Que reine el fútbol y no la violencia

El clásico platense de verano que se llevó a cabo en Mar del Plata, fue un espectáculo de lo más aberrante para no sólo nuestro país, sino porque se "manchó la pelota", diría Diego Armando Maradona. La esencia de un juego se pierde cuando las emociones del hombre predominan y lo alteran. Comenzó siendo un partido de fútbol y terminó en una batalla campal.
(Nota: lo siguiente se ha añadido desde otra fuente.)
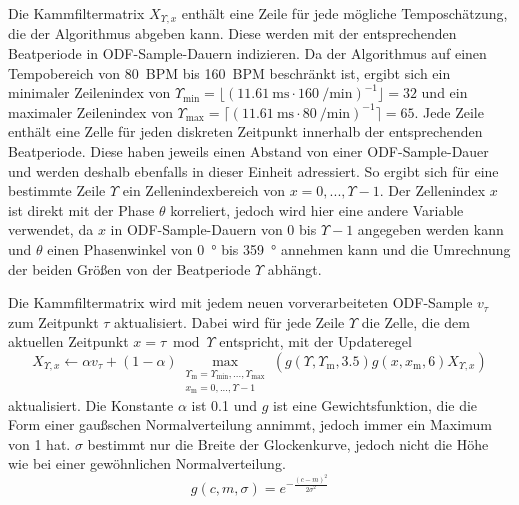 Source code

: {{{			%
			Die Kammfiltermatrix $X_{\Upsilon, x}$ enthält eine Zeile für jede mögliche Temposchätzung, die der Algorithmus abgeben kann.
			Diese werden mit der entsprechenden Beatperiode in ODF-Sample-Dauern indizieren.
			Da der Algorithmus auf einen Tempobereich von \SI{80}{\ac{BPM}} bis \SI{160}{\ac{BPM}} beschränkt ist,
				ergibt sich ein minimaler Zeilenindex von
				$\Upsilon_{\text{min}} = \lfloor(\SI{11.61}{\milli\second} \cdot \SI{160}{\per\minute})^{-1}\rfloor = 32$
				und ein maximaler Zeilenindex von
				$\Upsilon_{\text{max}} = \lceil(\SI{11.61}{\milli\second} \cdot \SI{80}{\per\minute})^{-1}\rceil = 65$.
			Jede Zeile enthält eine Zelle für jeden diskreten Zeitpunkt innerhalb der entsprechenden Beatperiode.
			Diese haben jeweils einen Abstand von einer ODF-Sample-Dauer
				und werden deshalb ebenfalls in dieser Einheit adressiert.
			So ergibt sich für eine bestimmte Zeile $\Upsilon$ ein Zellenindexbereich von $x = 0, ..., \Upsilon - 1$.
			Der Zellenindex $x$ ist direkt mit der Phase $\theta$ korreliert,
				jedoch wird hier eine andere Variable verwendet,
				da $x$ in ODF-Sample-Dauern von $0$ bis $\Upsilon - 1$ angegeben werden kann
				und $\theta$ einen Phasenwinkel von \SI{0}{\degree} bis \SI{359}{\degree} annehmen kann
				und die Umrechnung der beiden Grö{\ss}en von der Beatperiode $\Upsilon$ abhängt.

			Die Kammfiltermatrix wird mit jedem neuen vorverarbeiteten ODF-Sample $v_\tau$ zum Zeitpunkt $\tau$ aktualisiert.
			Dabei wird für jede Zeile $\Upsilon$ die Zelle,
				die dem aktuellen Zeitpunkt $x = \tau \bmod \Upsilon$ entspricht,
				mit der Updateregel
				\begin{equation}
					X_{\Upsilon, x} \leftarrow
						\alpha v_\tau +
						(1 - \alpha) \max_{
							\substack{
								\Upsilon_\text{m} = \Upsilon_{\text{min}}, ..., \Upsilon_{\text{max}} \\
								x_\text{m} = 0, ..., \Upsilon - 1
							}
						}
						(g(\Upsilon, \Upsilon_\text{m}, 3.5) g(x, x_\text{m}, 6) X_{\Upsilon, x})
				\end{equation}
				aktualisiert.
			Die Konstante $\alpha$ ist \num{0.1}
				und $g$ ist eine Gewichtsfunktion,
				die die Form einer gau{\ss}schen Normalverteilung annimmt,
				jedoch immer ein Maximum von \num{1} hat.
			$\sigma$ bestimmt nur die Breite der Glockenkurve,
				jedoch nicht die Höhe wie bei einer gewöhnlichen Normalverteilung.
			\begin{equation}
				g(c, m, \sigma) = e^{-\frac{(c - m)^2}{2\sigma^2}}
			\end{equation}

}}}
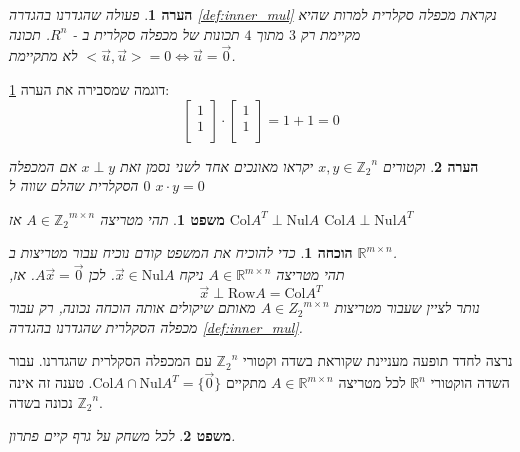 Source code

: \documentclass[12pt,leqno]{article}
\theoremstyle{theoremdd}
\newtheorem{theorem}{משפט}[section]
\newtheorem{comm}{הערה}[section]
\newtheorem*{prove}{הוכחה}
\newcommand{\Zn}{{\mathbb{Z}_2}^n}
\newcommand{\Col}{\mathrm{Col}}
\newcommand{\Nul}{\mathrm{Nul}}
\begin{document}
\begin{comm}
    \label{comm:not_really_inner_mul}
    פעולה שהגדרנו 
    בהגדרה 
    \ref{def:inner_mul}
    נקראת 
    מכפלה סקלרית
    למרות שהיא
    מקיימת רק 
    $3$
    מתוך 
    $4$
    תכונות של מכפלה סקלרית ב
    -
    $R^n$.   
    תכונה 
    $<\vec{u},\vec{u}> = 0 \Leftrightarrow \vec{u} = \vec{0} $
    לא מתקיימת.
\end{comm}
דוגמה 
שמסבירה את הערה
\ref{comm:not_really_inner_mul}:
\[
    \begin{bmatrix}
    1 \\
    1 \\
    \end{bmatrix}    
    \cdot 
    \begin{bmatrix}
    1 \\
    1 \\
    \end{bmatrix} 
    = 1 + 1 = 0
\]
\begin{comm}
    וקטורים 
    $x, y \in \Zn $
    יקראו מאונכים אחד לשני נסמן זאת 
    $x \perp  y$
    אם המכפלה הסקלרית שהלם שווה 
    ל
    $0$
    $x \cdot y = 0$
\end{comm}
\begin{theorem}
    \label{the: Nul A and Col AT}
    תהי מטריצה 
    $A \in {\mathbb{Z}_2}^{m \times n }$
    אז 
    $\Col A^T \perp \Nul A$
    $\Col A \perp \Nul A^T$
\end{theorem}
\begin{prove}
    כדי להוכיח את המשפט קודם 
    נוכיח 
    עבור מטריצות ב
    $\mathbb{R}^{m \times n}$.
    \\
    תהי 
    מטריצה
    $A \in \mathbb{R}^{m \times n}$
    ניקח 
    $\vec x \in \mathrm{Nul} A$.
    לכן
    $A\vec x=\vec 0$. 
    אז,
    \[
        \vec x \perp \mathrm{Row}A=\mathrm{Col} A^T
    \]
    נותר לציין 
    שעבור 
    מטריצות 
    $A \in {Z_2}^{m \times n}$
    מאותם שיקולים אותה הוכחה נכונה,
    רק עבור מכפלה הסקלרית שהגדרנו 
    בהגדרה 
    \ref{def:inner_mul}.
\end{prove}
נרצה לחדד תופעה מעניינת שקוראת בשדה וקטורי 
$\Zn$
עם המכפלה הסקלרית שהגדרנו.
עבור השדה הוקטורי 
$\mathbb{R}^n$
לכל מטריצה 
$A \in \mathbb{R}^{m \times n}$
מתקיים 
$\Col A \cap \Nul A^T = \{ \vec{0}\}$.
טענה זה אינה נכונה בשדה 
$\Zn$.
\begin{theorem}
    \label{thrm: clean game has solution}
    לכל משחק על גרף קיים פתרון.
\end{theorem}
\end{document}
Que reine el fútbol y no la violencia
Foto: Télam

El Torneo de Transición 2016 tiene un nuevo capítulo este fin de semana; el cual contendrá el clásico platense. Estudiantes y Gimnasia y Esgrima se verán las caras en el Estadio Único de La Plata el día domingo a las 17.45 hs.

Pero nadie olvida el último encuentro entre el Pincha y el Lobo, en Mar del Plata, por la Copa Ciudad de La Plata. Dicho partido debió ser suspendido por el árbitro ya que se desencadenó una batalla campal entre los jugadores. Ya los protagonistas del paupérrimo show cumplieron con sus sanciones por lo que estarán a disponibilidad del cuerpo técnico para jugar éste domingo.

Sin embargo, las autoridades de la provincia de Buenos Aires decidieron tomar cartas en el asunto. En el día jueves Cristian Ritondo, el Ministro de Seguridad de dicha provincia, recibió al presidente de Estudiantes, Juan Sebastián Verón, y al de Gimnasia, Daniel Onofri. La reunión tuvo como finalidad trabajar más sobre la prevención de la violencia en el fútbol, a lo que los dirigentes deportivos estuvieron totalmente de acuerdo. Junto con Ritondo estuvo presente Lugones, titular de la Aprevide, que al finalizar el encuentro dijo: “Fue un encuentro muy positivo entre el ministro y los presidente de los clubes, que no vinieron con un espíritu de rivalidad sino de aportar para tengamos un fútbol sin complicaciones el próximo domingo”.

Sin embargo, la cuestión no finalizó ahí. Durante el mediodía del viernes, el intendente de La Plata, Julio Garro, se reunió con los mismos dirigentes en la Municipalidad, por las mismas tratativas.

El mensaje es claro: el fútbol forma parte de nuestro folklore y es nuestra responsabilidad que no se pierda su esencia. Por eso Garro, al terminar la reunión declaró: “Sirvió para demostrar que se puede convivir más allá de las pasiones”.

A lo que se sumó una referencia del pasado cásico violento: "Queremos que vaya la familia, disfrute de un espectáculo y tenga un buen comportamiento. Lo que sucedió fue feo, pero estamos seguros de que no volverá a ocurrir”.

El presidente de Gimnasia también hizo su descargo, y manifestó: “Esta semana tratamos de bajar un mensaje de tranquilidad. Tanto hoy como ayer (por el día jueves) con el Ministro Cristian Ritondo expresamos nuestras ganas de que pronto podamos compartir un clásico con ambas parcialidades, y que el fútbol vuelva a mostrar el mejor espectáculo de la ciudad, que es un clásico”.

Que es en definitiva, todo lo que queremos los amantes del buen fútbol. Por eso Pedro Troglio también dio su opinión al respecto, y como es de esperarse, fue contundente con sus palabras: “Lo de Mar del Plata fue un papelón del que ya se hizo una fuerte autocrítica, pero todos nos podemos equivocar. Estamos convencidos que no volverá a suceder y lo que más bronca dio más allá de lo ocurrido es el falso moralismo de muchos sectores”.

Nelson Vivas no se quedó atrás, y cuestionó la etiqueta que se le ha adjudicado al clásico de La Plata como “violento”: “Hay hechos que pasan y que después sirven para que esas cosas no vuelvan a suceder. Y esto es un ejemplo. Viví muchos clásicos y lo del verano fue algo grave, pero aislado y no tiene que marcar que este clásico es violento”.

Los jugadores del Lobo decidieron no dialogar con la prensa, lo que no sucedió con los del León, por lo que Gastón Fernández, referente indiscutido, también dijo unas palabras: “Estamos tranquilos, lo que pasó quedó atrás y no pensamos en eso, sólo en hacer un buen partido y ganar, porque es lo que queremos necesitamos. Y ojalá que la gente también sea parte de un buen espectáculo, como siempre lo dan nuestros hinchas”.

Esperemos que así sea, y ¡qué viva el fútbol!, como diría Rodolfo De Paoli.